After graduating from Clemson with a degree in mechanical engineering, Bolin was hired in December of 1998 by Roush Racing and together, with new-hire Bob Osborne, started Roush Racing's engineering department. Bolin's first season with Roush was in 1999; the same year that Matt Kenseth and Robbie Reiser came on board.
"Matt did a five-race deal that year," said Bolin. "He had always built his own shocks, but obviously he couldn't build shocks for both his Busch car and his Cup car, so, since my previous experience with Andy Petree was primarily with shocks, I became the 'shock guy' on the No. 17 team at Roush. Since he was a rookie, that also meant we could test 12 times that season, and when we went to test, I was the engineer that went along and doubled as the shock guy."

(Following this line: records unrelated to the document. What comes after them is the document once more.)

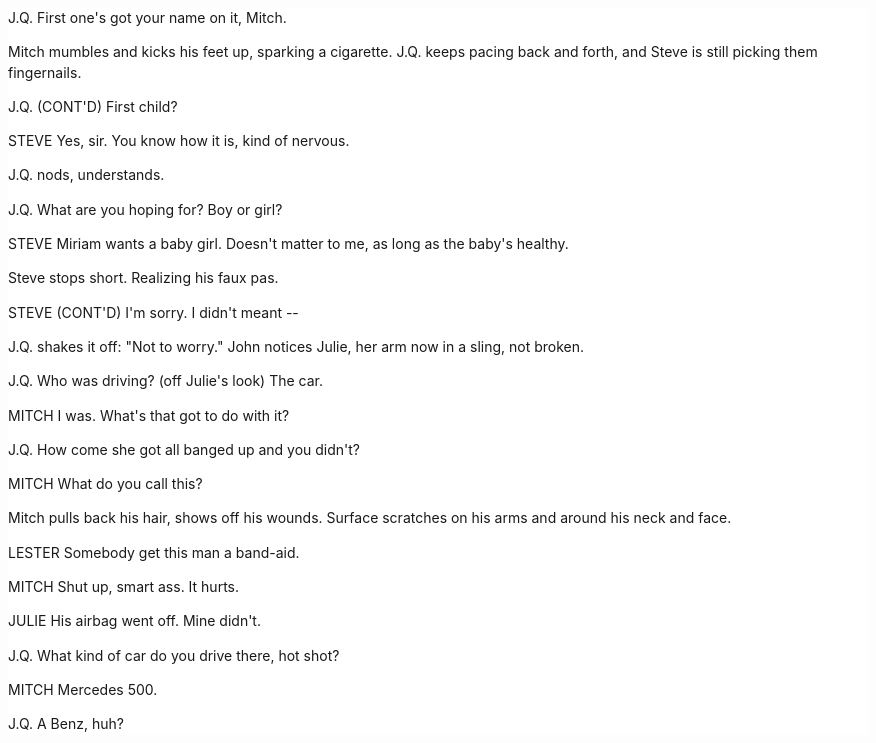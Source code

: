 J.Q.
First one's got your name on it, Mitch.

Mitch mumbles and kicks his feet up, sparking a cigarette. J.Q. keeps pacing back and forth, and Steve is still picking them fingernails.

J.Q. (CONT'D)
First child?

STEVE
Yes, sir. You know how it is, kind of nervous.

J.Q. nods, understands.

J.Q.
What are you hoping for? Boy or girl?

STEVE
Miriam wants a baby girl. Doesn't matter to me, as long as the baby's healthy.

Steve stops short. Realizing his faux pas.

STEVE (CONT'D)
I'm sorry. I didn't meant --

J.Q. shakes it off: "Not to worry." John notices Julie, her arm now in a sling, not broken.

J.Q.
Who was driving?
(off Julie's look)
The car.

MITCH
I was. What's that got to do with it?

J.Q.
How come she got all banged up and you didn't?

MITCH
What do you call this?

Mitch pulls back his hair, shows off his wounds. Surface scratches on his arms and around his neck and face.

LESTER
Somebody get this man a band-aid.

MITCH
Shut up, smart ass. It hurts.

JULIE
His airbag went off. Mine didn't.

J.Q.
What kind of car do you drive there, hot shot?

MITCH
Mercedes 500.

J.Q.
A Benz, huh?
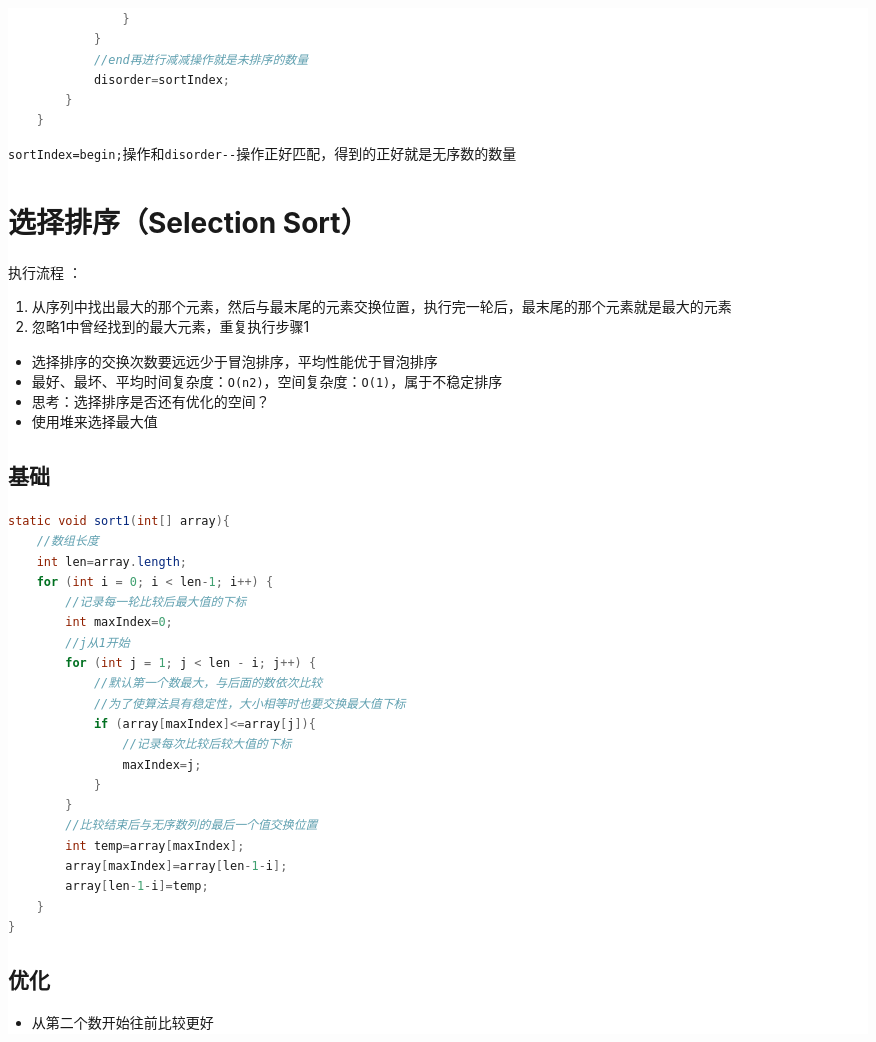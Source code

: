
 ```java
                }
            }
            //end再进行减减操作就是未排序的数量
            disorder=sortIndex;
        }
    }
```

`sortIndex=begin;`操作和`disorder--`操作正好匹配，得到的正好就是无序数的数量

# 选择排序（Selection Sort）

执行流程 ：

1.  从序列中找出最大的那个元素，然后与最末尾的元素交换位置，执行完一轮后，最末尾的那个元素就是最大的元素
2.  忽略1中曾经找到的最大元素，重复执行步骤1

- 选择排序的交换次数要远远少于冒泡排序，平均性能优于冒泡排序 
-  最好、最坏、平均时间复杂度：`O(n2)`，空间复杂度：`O(1)`，属于不稳定排序
-  思考：选择排序是否还有优化的空间？ 
  - 使用堆来选择最大值 

## 基础

```java
static void sort1(int[] array){
    //数组长度
    int len=array.length;
    for (int i = 0; i < len-1; i++) {
        //记录每一轮比较后最大值的下标
        int maxIndex=0;
        //j从1开始
        for (int j = 1; j < len - i; j++) {
            //默认第一个数最大，与后面的数依次比较
            //为了使算法具有稳定性，大小相等时也要交换最大值下标
            if (array[maxIndex]<=array[j]){
                //记录每次比较后较大值的下标
                maxIndex=j;
            }
        }
        //比较结束后与无序数列的最后一个值交换位置
        int temp=array[maxIndex];
        array[maxIndex]=array[len-1-i];
        array[len-1-i]=temp;
    }
}
```

## 优化

- 从第二个数开始往前比较更好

In 2000, Bolin wasn't able to travel to all of the races since there were only two engineers at Roush. Still, Bolin attended all of Kenseth's test sessions as the engineer on the No. 17 team. Then in 2001, Roush Racing assigned one engineer per Cup team, and Bolin entered his new role as full-time engineer of the No. 17 team.
Throughout the years Bolin has served at Roush Fenway Racing as engineer of the No. 17 team, the research and development team, and different testing teams. But, in 2007, Bolin's role changed. First in February, when Bolin got his initial crack at being a crew chief in the Daytona 500, when incumbent Robbie Reiser began a four-race suspension.
In only his second race as acting crew chief, Bolin scored his first career victory at California Speedway in the Auto Club 500. Bolin finished out his brief stint as interim crew chief with a fourth-place finish at Las Vegas and a third-place finish at Atlanta.
But, when Reiser stepped down as crew chief of the No. 17 team in November of 2007, Roush didn't have to look far for his replacement. It was apparent to Reiser and Kenseth as to who should be the next leader of the No. 17 team and Bolin was immediately named the new crew chief.
While Bolin, an original member of the No. 17 DEWALT Ford team, will begin his first year as crew chief with Kenseth in '08, he has contributed to their sustained success for years; added Bolin, "I've always enjoyed working on the cars, figuring out chassis setups, and trying to figure out the next best thing."